** Material for the task follows **

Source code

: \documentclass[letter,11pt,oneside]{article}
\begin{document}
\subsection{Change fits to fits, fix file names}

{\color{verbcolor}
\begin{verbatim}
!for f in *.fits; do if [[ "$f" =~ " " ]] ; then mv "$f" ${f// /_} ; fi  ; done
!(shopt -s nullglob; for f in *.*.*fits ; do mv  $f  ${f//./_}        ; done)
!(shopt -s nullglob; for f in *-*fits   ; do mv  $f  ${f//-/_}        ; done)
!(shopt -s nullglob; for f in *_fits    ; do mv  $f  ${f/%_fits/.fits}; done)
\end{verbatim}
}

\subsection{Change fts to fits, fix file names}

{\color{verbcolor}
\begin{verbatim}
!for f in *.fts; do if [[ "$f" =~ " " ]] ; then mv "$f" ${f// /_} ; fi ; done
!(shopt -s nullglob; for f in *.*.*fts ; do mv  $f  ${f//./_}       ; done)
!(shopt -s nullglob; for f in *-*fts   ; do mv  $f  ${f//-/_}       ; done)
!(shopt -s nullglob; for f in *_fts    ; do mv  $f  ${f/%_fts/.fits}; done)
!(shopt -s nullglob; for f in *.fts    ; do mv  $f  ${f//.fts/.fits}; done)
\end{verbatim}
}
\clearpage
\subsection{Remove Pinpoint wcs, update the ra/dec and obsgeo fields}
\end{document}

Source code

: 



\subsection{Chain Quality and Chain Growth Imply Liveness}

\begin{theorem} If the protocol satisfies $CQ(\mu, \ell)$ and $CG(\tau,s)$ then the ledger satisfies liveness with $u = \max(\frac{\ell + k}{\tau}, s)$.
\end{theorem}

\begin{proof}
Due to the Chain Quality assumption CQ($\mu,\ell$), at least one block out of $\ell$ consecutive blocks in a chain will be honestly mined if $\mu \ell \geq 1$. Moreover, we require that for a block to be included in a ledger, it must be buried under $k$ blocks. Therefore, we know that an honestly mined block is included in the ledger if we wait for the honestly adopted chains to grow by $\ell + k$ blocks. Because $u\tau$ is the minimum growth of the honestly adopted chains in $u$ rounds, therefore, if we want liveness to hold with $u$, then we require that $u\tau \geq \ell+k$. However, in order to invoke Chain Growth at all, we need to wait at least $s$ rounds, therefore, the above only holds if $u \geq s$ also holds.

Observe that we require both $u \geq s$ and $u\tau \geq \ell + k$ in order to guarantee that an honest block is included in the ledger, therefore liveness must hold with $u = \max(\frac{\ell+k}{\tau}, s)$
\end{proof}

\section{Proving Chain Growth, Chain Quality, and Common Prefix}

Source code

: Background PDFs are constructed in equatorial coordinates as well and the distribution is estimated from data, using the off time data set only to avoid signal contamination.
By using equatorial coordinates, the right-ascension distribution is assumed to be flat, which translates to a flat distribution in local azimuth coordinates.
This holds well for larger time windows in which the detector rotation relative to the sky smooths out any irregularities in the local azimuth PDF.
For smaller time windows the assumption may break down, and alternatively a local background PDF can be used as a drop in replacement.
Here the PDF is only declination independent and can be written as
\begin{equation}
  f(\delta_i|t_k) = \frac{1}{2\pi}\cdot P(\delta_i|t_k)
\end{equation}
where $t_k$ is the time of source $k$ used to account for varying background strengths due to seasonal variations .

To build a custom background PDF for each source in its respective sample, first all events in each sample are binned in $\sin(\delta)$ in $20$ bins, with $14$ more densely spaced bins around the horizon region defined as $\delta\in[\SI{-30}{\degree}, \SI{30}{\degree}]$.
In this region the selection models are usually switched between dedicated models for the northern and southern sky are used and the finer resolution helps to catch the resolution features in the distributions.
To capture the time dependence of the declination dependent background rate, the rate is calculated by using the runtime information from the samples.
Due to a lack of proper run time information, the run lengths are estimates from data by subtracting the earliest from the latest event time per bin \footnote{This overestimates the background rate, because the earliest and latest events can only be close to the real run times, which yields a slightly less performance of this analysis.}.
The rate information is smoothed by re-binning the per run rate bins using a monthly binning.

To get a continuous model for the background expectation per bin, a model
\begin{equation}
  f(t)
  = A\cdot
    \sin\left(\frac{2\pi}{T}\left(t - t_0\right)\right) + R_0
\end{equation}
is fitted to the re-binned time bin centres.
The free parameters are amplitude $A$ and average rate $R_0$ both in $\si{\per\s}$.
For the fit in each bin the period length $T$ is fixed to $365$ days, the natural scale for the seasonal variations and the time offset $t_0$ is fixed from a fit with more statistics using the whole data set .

** End of Material for the task **

**Problem to work on:**
In the entries above, identify every line with the word "cdot". Copy those lines.

**Reply:**
  f(\delta_i|t_k) = \frac{1}{2\pi}\cdot P(\delta_i|t_k)
  = A\cdot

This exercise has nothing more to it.